● **What needs to be done**
Output the records exactly, with no line skipped.

(Entries taken from a collection)
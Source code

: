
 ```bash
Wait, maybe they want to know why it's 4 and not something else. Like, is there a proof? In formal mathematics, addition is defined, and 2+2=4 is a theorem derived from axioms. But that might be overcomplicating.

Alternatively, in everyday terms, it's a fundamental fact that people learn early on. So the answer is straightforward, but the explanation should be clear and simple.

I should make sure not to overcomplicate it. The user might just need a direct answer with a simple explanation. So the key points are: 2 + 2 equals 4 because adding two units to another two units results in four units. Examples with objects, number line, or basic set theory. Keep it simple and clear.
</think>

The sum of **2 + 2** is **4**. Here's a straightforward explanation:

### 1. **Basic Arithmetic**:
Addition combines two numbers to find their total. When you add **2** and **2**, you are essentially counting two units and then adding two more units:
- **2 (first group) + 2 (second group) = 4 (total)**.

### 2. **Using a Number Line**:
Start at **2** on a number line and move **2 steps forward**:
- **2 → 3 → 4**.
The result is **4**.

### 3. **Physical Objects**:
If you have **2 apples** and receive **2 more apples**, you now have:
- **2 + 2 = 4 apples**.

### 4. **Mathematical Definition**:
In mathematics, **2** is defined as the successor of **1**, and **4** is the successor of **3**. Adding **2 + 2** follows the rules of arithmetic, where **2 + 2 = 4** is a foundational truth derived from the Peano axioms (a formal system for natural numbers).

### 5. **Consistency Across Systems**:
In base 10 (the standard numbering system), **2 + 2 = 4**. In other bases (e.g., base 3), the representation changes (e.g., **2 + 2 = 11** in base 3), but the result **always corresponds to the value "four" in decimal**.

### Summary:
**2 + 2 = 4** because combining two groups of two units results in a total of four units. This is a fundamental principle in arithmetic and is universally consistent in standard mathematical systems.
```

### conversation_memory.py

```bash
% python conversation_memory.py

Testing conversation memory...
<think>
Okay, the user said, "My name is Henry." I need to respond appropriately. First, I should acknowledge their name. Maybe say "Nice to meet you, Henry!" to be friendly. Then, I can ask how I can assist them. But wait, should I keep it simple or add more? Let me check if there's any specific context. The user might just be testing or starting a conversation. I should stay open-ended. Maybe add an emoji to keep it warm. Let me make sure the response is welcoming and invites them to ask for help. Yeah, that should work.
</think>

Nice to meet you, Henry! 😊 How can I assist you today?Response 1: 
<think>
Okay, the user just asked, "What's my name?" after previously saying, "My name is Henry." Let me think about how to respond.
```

● **Solution for this task**
Source code

:
 ```bash
Wait, maybe they want to know why it's 4 and not something else. Like, is there a proof? In formal mathematics, addition is defined, and 2+2=4 is a theorem derived from axioms. But that might be overcomplicating.

Alternatively, in everyday terms, it's a fundamental fact that people learn early on. So the answer is straightforward, but the explanation should be clear and simple.

I should make sure not to overcomplicate it. The user might just need a direct answer with a simple explanation. So the key points are: 2 + 2 equals 4 because adding two units to another two units results in four units. Examples with objects, number line, or basic set theory. Keep it simple and clear.
</think>

The sum of **2 + 2** is **4**. Here's a straightforward explanation:

### 1. **Basic Arithmetic**:
Addition combines two numbers to find their total. When you add **2** and **2**, you are essentially counting two units and then adding two more units:
- **2 (first group) + 2 (second group) = 4 (total)**.

### 2. **Using a Number Line**:
Start at **2** on a number line and move **2 steps forward**:
- **2 → 3 → 4**.
The result is **4**.

### 3. **Physical Objects**:
If you have **2 apples** and receive **2 more apples**, you now have:
- **2 + 2 = 4 apples**.

### 4. **Mathematical Definition**:
In mathematics, **2** is defined as the successor of **1**, and **4** is the successor of **3**. Adding **2 + 2** follows the rules of arithmetic, where **2 + 2 = 4** is a foundational truth derived from the Peano axioms (a formal system for natural numbers).

### 5. **Consistency Across Systems**:
In base 10 (the standard numbering system), **2 + 2 = 4**. In other bases (e.g., base 3), the representation changes (e.g., **2 + 2 = 11** in base 3), but the result **always corresponds to the value "four" in decimal**.

### Summary:
**2 + 2 = 4** because combining two groups of two units results in a total of four units. This is a fundamental principle in arithmetic and is universally consistent in standard mathematical systems.
```

### conversation_memory.py

```bash
% python conversation_memory.py

Testing conversation memory...
<think>
Okay, the user said, "My name is Henry." I need to respond appropriately. First, I should acknowledge their name. Maybe say "Nice to meet you, Henry!" to be friendly. Then, I can ask how I can assist them. But wait, should I keep it simple or add more? Let me check if there's any specific context. The user might just be testing or starting a conversation. I should stay open-ended. Maybe add an emoji to keep it warm. Let me make sure the response is welcoming and invites them to ask for help. Yeah, that should work.
</think>

Nice to meet you, Henry! 😊 How can I assist you today?Response 1: 
<think>
Okay, the user just asked, "What's my name?" after previously saying, "My name is Henry." Let me think about how to respond.
```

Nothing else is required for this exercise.